With her tour leg taking her to the United States, Joana saw how a voluntary approach to conservation and sustainable farming practices, rewarded farmers with subsidies.
Joana’s US visit saw her reevaluating potential avenues for Australia to incentivise sustainable farming which would require financial support for fishing and aquaculture.
Joana's transformative experience has not just ignited her passion for agri-sectors but also broadened her perspectives and advocacy for exploring options for incentives while embracing new and sometimes uncomfortable growth pathways to progress fishing and aquaculture businesses in Australia.
“I feel like I have a newfound outlook on my research topic, shaped by this global journey full of insights and observations I never would have experienced without the scholarship,” Joana says.
The next portion of the scholarship will see Joana visit key aquaculture countries, Norway, Scotland, Canada, and Chile.
Pathways for new entrants
As Joana concludes her first expedition, the baton passes to Tom Cosentino, FRDC’s 2024 Nuffield Scholar, a well-known face in the rock lobster sector. Tom, with his multifaceted expertise as an Executive Officer at Southern Rock Lobster Limited, has set his sights on reshaping food and fibre policies to aid succession planning in agri-businesses to ensure the seamless transfer of knowledge and businesses to the next generation.
“Food and fibre production is such an integral part of our society that, in my view, the responsibility cannot be borne by so few,” Tom says.

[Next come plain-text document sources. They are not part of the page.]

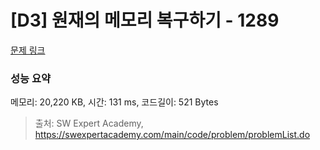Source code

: # [D3] 원재의 메모리 복구하기 - 1289 

[문제 링크](https://swexpertacademy.com/main/code/problem/problemDetail.do?contestProbId=AV19AcoKI9sCFAZN) 

### 성능 요약

메모리: 20,220 KB, 시간: 131 ms, 코드길이: 521 Bytes



> 출처: SW Expert Academy, https://swexpertacademy.com/main/code/problem/problemList.do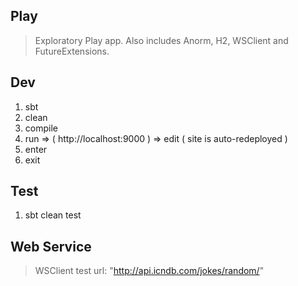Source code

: Play
----
>Exploratory Play app. Also includes Anorm, H2, WSClient and FutureExtensions.

Dev
---
1. sbt
2. clean
3. compile
4. run => ( http://localhost:9000 ) => edit ( site is auto-redeployed )
5. enter
6. exit

Test
----
1. sbt clean test

Web Service
-----------
>WSClient test url: "http://api.icndb.com/jokes/random/"
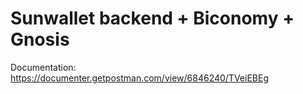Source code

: # Sunwallet backend + Biconomy + Gnosis

Documentation: https://documenter.getpostman.com/view/6846240/TVeiEBEg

“It is imperative new entrants have pathways into agri-businesses such as meat and seafood production, so the knowledge and expertise can be passed on.”
Tom’s research underpins one of the key outcomes of FRDC’s Research and Development Plan 2020-2025, developing capacity in the fishing and aquaculture sectors, to nurture passionate and innovative minds within food production.

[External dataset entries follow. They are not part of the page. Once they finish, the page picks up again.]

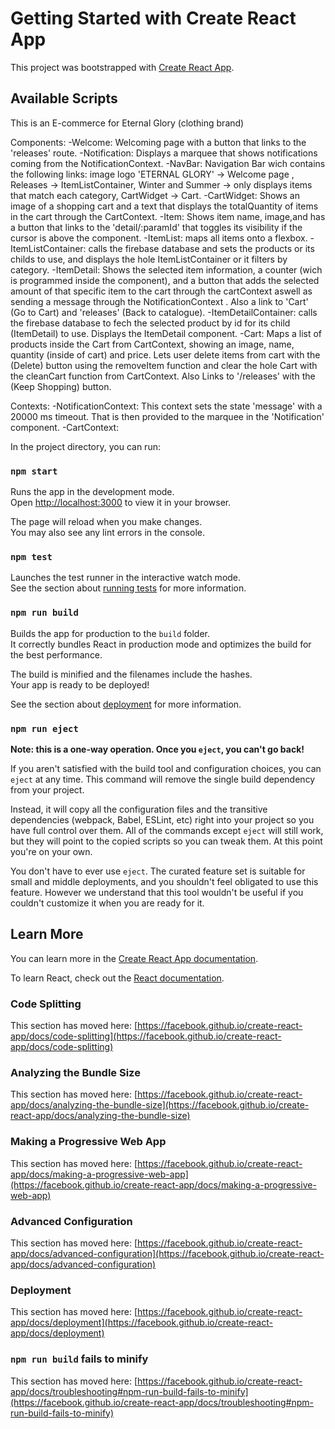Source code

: # Getting Started with Create React App

This project was bootstrapped with [Create React App](https://github.com/facebook/create-react-app).

## Available Scripts

This is an E-commerce for Eternal Glory (clothing brand)

Components: -Welcome: Welcoming page with a button that links to the 'releases' route.
            -Notification: Displays a marquee that shows notifications coming from the NotificationContext.
            -NavBar: Navigation Bar wich contains the following links: image logo 'ETERNAL GLORY' -> Welcome page , Releases -> ItemListContainer, Winter and Summer -> only displays items that match each category, CartWidget -> Cart.
            -CartWidget: Shows an image of a shopping cart and  a text that displays the totalQuantity of items in the cart through the CartContext.
            -Item: Shows item name, image,and has a button that links to the 'detail/:paramId' that toggles its visibility if the cursor is above the component.
            -ItemList: maps all items onto a flexbox.
            -ItemListContainer: calls the firebase database and sets the products or its childs to use, and displays the hole ItemListContainer or it filters by category.
            -ItemDetail: Shows the selected item information, a counter (wich is programmed inside the component), and a button that adds the selected amount of that specific item to the cart through the cartContext aswell as sending a message through the NotificationContext . Also a link to 'Cart' (Go to Cart) and 'releases' (Back to catalogue).
            -ItemDetailContainer: calls the firebase database to fech the selected product by id for its child (ItemDetail) to use. Displays the ItemDetail component.
            -Cart: Maps a list of products inside the Cart from CartContext, showing an image, name, quantity (inside of cart) and price. Lets user delete items from cart with the (Delete) button using the removeItem function and clear the hole Cart with the cleanCart function from CartContext. Also Links to '/releases' with the (Keep Shopping) button.

Contexts:   -NotificationContext: This context sets the state 'message' with a  20000 ms timeout. That is then provided to  the marquee in the 'Notification' component.
            -CartContext: 



In the project directory, you can run:  

### `npm start`

Runs the app in the development mode.\
Open [http://localhost:3000](http://localhost:3000) to view it in your browser.

The page will reload when you make changes.\
You may also see any lint errors in the console.

### `npm test`

Launches the test runner in the interactive watch mode.\
See the section about [running tests](https://facebook.github.io/create-react-app/docs/running-tests) for more information.

### `npm run build`

Builds the app for production to the `build` folder.\
It correctly bundles React in production mode and optimizes the build for the best performance.

The build is minified and the filenames include the hashes.\
Your app is ready to be deployed!

See the section about [deployment](https://facebook.github.io/create-react-app/docs/deployment) for more information.

### `npm run eject`

**Note: this is a one-way operation. Once you `eject`, you can't go back!**

If you aren't satisfied with the build tool and configuration choices, you can `eject` at any time. This command will remove the single build dependency from your project.

Instead, it will copy all the configuration files and the transitive dependencies (webpack, Babel, ESLint, etc) right into your project so you have full control over them. All of the commands except `eject` will still work, but they will point to the copied scripts so you can tweak them. At this point you're on your own.

You don't have to ever use `eject`. The curated feature set is suitable for small and middle deployments, and you shouldn't feel obligated to use this feature. However we understand that this tool wouldn't be useful if you couldn't customize it when you are ready for it.

## Learn More

You can learn more in the [Create React App documentation](https://facebook.github.io/create-react-app/docs/getting-started).

To learn React, check out the [React documentation](https://reactjs.org/).

### Code Splitting

This section has moved here: [https://facebook.github.io/create-react-app/docs/code-splitting](https://facebook.github.io/create-react-app/docs/code-splitting)

### Analyzing the Bundle Size

This section has moved here: [https://facebook.github.io/create-react-app/docs/analyzing-the-bundle-size](https://facebook.github.io/create-react-app/docs/analyzing-the-bundle-size)

### Making a Progressive Web App

This section has moved here: [https://facebook.github.io/create-react-app/docs/making-a-progressive-web-app](https://facebook.github.io/create-react-app/docs/making-a-progressive-web-app)

### Advanced Configuration

This section has moved here: [https://facebook.github.io/create-react-app/docs/advanced-configuration](https://facebook.github.io/create-react-app/docs/advanced-configuration)

### Deployment

This section has moved here: [https://facebook.github.io/create-react-app/docs/deployment](https://facebook.github.io/create-react-app/docs/deployment)

### `npm run build` fails to minify

This section has moved here: [https://facebook.github.io/create-react-app/docs/troubleshooting#npm-run-build-fails-to-minify](https://facebook.github.io/create-react-app/docs/troubleshooting#npm-run-build-fails-to-minify)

“By passing on family assets efficiently and affordably, we may not have to miss out on attracting passionate, intelligent and innovative minds to food production.”
Embarking on a global journey to the UK, Ireland, New Zealand, Canada, and the US as part of his scholarship, Thomas aims to evaluate and enhance Australia’s succession planning frameworks and policies through a global lens.
New and exciting doors
“Nuffield is an amazing program that enables participants to learn, explore and build lifelong connections and networks globally,” states Capability, Capacity and Culture Change Manager at FRDC Sally Roberts.
Nuffield Scholars are well-known for achieving distinction within their field, including making a significant impact at a regional and local level, both in community affairs and resource management.
Previous FRDC Nuffield scholars include Rhys Arangio, Jonas Woolford, Tom Robinson, and Dennis Holder.
“You don’t have to be a veteran of your industry or sector to be a Nuffield recipient – all we are looking for is passionate individuals who have a belief that their idea or topic can help their business, community, or the fishing and aquaculture sectors,” states Sally.
Nuffield Scholarships for 2025 will open in March this year.
Support for Nuffield is part of FRDC’s integrated leadership development program, which includes the Australian Rural Leadership Program and the National Seafood Industry Leadership Program.